If you want to grab the data I’m using for this example, you can download it here on github.

I showed this in Part I, but I’m just unzipping the file, reading it, and then removing the unzipped files so that I have the sf object in my environment. I’m also filtering to a single HUC8 to make this example a bit simpler.

huc8 <- read_sf(unzip("data/h8_AMR_BEA_YUB.zip"), quiet = F) %>%
  st_transform(crs=4326) #%>% 
## Reading layer `h8_AMR_BEA_YUB' from data source `/Users/ryanpeek/Documents/github/ryanpeek.github.io/h8_AMR_BEA_YUB.dbf' using driver `ESRI Shapefile'
## Simple feature collection with 4 features and 5 fields
## geometry type:  POLYGON
## dimension:      XY
## bbox:           xmin: -121.5976 ymin: 38.61455 xmax: -119.9829 ymax: 39.77696
## epsg (SRID):    4326
## proj4string:    +proj=longlat +datum=WGS84 +no_defs
# then remove raw files since file is added in memory
file.remove(list.files(pattern = "h8_AMR_BEA_YUB*",recursive = F))
## [1] TRUE TRUE TRUE TRUE
h8 <- huc8 # rename for now

# get map range from this layer for flowlines call
mapRange <- c(range(st_coordinates(h8)[,1]),range(st_coordinates(h8)[,2]))

Great! Now we have some boundaries to work with. Let’s take a look at these pieces (the State/counties, and the HUC8) on a ggplot2 map. Notice there is a geom_sf call for sf data.
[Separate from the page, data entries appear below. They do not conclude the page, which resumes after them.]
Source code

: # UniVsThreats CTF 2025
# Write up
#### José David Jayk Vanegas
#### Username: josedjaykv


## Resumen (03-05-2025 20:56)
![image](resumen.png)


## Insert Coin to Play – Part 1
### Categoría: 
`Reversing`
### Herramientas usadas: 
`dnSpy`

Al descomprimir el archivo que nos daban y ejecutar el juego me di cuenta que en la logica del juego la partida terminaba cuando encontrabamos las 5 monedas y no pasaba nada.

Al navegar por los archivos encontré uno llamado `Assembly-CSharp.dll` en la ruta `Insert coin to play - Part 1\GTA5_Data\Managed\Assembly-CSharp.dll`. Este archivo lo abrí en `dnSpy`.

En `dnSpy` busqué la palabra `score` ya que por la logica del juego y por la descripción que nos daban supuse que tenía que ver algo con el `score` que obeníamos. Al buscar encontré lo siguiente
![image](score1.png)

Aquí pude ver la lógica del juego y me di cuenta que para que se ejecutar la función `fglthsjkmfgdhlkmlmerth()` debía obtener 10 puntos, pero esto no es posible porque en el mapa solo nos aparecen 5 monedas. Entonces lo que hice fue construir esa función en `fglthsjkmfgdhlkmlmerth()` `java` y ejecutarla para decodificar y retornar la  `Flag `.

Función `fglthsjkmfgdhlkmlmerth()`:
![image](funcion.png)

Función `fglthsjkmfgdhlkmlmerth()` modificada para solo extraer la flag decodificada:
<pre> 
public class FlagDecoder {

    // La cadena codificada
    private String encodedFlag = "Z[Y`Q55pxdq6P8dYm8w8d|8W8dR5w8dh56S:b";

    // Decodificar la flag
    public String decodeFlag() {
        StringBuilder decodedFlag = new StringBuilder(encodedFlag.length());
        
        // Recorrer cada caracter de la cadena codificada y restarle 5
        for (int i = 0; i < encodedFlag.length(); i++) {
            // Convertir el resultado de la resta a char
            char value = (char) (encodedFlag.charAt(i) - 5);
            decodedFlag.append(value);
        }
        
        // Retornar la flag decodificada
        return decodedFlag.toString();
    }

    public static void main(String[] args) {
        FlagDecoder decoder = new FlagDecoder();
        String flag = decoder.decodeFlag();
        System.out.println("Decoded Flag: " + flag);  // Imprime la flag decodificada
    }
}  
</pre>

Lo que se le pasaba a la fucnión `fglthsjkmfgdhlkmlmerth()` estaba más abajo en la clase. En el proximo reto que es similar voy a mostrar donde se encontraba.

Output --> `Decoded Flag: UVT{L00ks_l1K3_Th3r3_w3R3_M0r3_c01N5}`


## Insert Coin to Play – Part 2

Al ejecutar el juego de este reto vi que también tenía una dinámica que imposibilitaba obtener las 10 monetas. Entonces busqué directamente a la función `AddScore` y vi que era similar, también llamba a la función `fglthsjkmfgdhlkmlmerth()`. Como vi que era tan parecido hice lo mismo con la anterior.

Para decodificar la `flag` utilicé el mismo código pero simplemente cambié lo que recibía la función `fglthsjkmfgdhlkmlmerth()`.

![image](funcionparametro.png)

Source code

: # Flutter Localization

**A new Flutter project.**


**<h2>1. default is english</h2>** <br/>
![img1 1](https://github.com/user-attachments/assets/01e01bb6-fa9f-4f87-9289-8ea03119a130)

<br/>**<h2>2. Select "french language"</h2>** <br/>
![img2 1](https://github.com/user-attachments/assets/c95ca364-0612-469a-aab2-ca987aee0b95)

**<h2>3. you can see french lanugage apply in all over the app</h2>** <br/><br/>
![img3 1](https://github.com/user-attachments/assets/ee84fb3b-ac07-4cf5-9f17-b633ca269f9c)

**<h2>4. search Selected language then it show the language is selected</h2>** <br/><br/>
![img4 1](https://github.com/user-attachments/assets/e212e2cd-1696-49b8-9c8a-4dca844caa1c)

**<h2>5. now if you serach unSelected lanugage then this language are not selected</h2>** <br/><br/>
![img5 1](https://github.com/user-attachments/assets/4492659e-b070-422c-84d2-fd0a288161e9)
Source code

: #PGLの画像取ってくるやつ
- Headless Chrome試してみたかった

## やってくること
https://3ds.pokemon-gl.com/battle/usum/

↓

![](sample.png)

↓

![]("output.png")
For this example, I’m showing both a map where I don’t specify an extent (so it defaults to the first layer, which is CA), and a map with coord_sf and the mapRange which is the extent (or maximum/minimum bounding box) of the counties. Notice the difference.
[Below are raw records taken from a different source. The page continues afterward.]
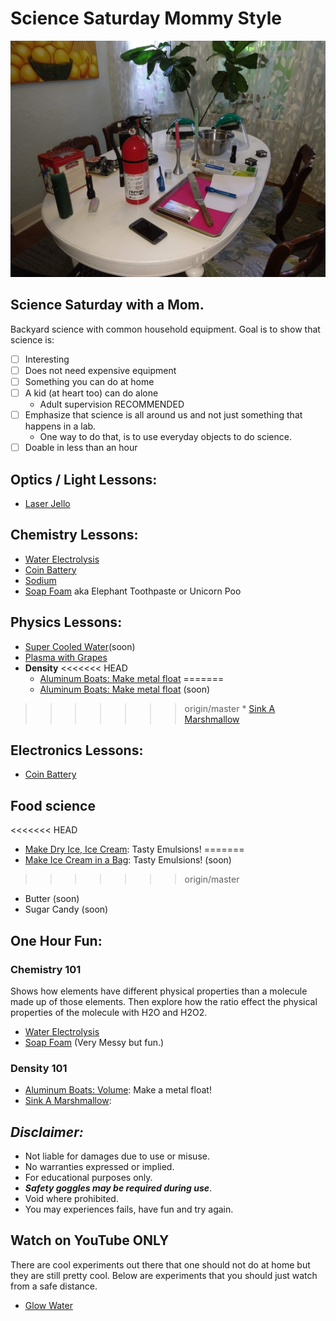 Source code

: # Science Saturday Mommy Style
![](./images/sciencesat.jpg )

## Science Saturday with a Mom.

Backyard science with common household equipment.
Goal is to show that science is:
- [ ] Interesting
- [ ] Does not need expensive equipment
- [ ] Something you can do at home
- [ ] A kid (at heart too) can do alone
    * Adult supervision RECOMMENDED
- [ ] Emphasize that science is all around us and not just something that happens in a lab.  
    * One way to do that, is to use everyday objects to do science.
- [ ] Doable in less than an hour

## Optics / Light Lessons:
* [Laser Jello](./lessons/LaserJello.md)


## Chemistry Lessons:
* [Water Electrolysis](./lessons/WaterElectrolysis.md)
* [Coin Battery](./lessons/CoinBattery.md)
* [Sodium](./lessons/Sodium.md)  
* [Soap Foam](./lessons/SoapFoam.md) aka Elephant Toothpaste or Unicorn Poo


## Physics Lessons:
* [Super Cooled Water](./lessons/CoolWater.md)(soon)
* [Plasma with Grapes](./lessons/PlasmaGrape.md)
* **Density**
<<<<<<< HEAD
    * [Aluminum Boats: Make metal float](./lessons/AluminumBoats.md)
=======
    * [Aluminum Boats: Make metal float](./Ideas_untested/AluminumBoats.md) (soon)
>>>>>>> origin/master
    * [Sink A Marshmallow](./lessons/SinkAMarshmallow.md)

## Electronics Lessons:
* [Coin Battery](./lessons/CoinBattery.md)

## Food science
<<<<<<< HEAD
* [Make Dry Ice, Ice Cream](./lessons/IceCream.md): Tasty Emulsions!
=======
* [Make Ice Cream in a Bag](./Ideas_untested/IceCream.md): Tasty Emulsions! (soon)
>>>>>>> origin/master
* Butter (soon)
* Sugar Candy (soon)


## One Hour Fun:
### Chemistry 101
Shows how elements have different physical properties than a molecule made up of those elements.  Then explore how the ratio effect the physical properties of the molecule with H2O and H2O2.
* [Water Electrolysis](./lessons/WaterElectrolysis.md)
* [Soap Foam](./lessons/SoapFoam.md) (Very Messy but fun.)

### Density 101
* [Aluminum Boats: Volume](./lessons/AlBoats.md): Make a metal float!
* [Sink A Marshmallow](./lessons/SinkAMarshmallow.md):

## ***Disclaimer:***
* Not liable for damages due to use or misuse.
* No warranties expressed or implied.
* For educational purposes only.
* ***Safety goggles may be required during use***.
* Void where prohibited.
* You may experiences fails, have fun and try again.

## Watch on YouTube ONLY
There are cool experiments out there that one should not do at home but they are still pretty cool.  Below are experiments that you should just watch from a safe distance.
* [Glow Water](./lessons/GlowWater.md)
# defaults to extent of first layer
ggplot() + 
  geom_sf(data=CA, color = "gray30", lwd=2, fill=NA) +
  geom_sf(data=counties_spec, fill = NA, show.legend = F, color="gray50", lwd=0.4) +
  geom_label_repel(data=counties_spec, aes(x=lon, y=lat, label=name)) +
  geom_sf(data=h8, aes(fill=HU_8_NAME), alpha=0.3, color="maroon")+
  labs(title="CA with selected counties & HUC8s", y="Latitude", x="Longitude") +
  theme_bw(base_family = "Roboto Condensed")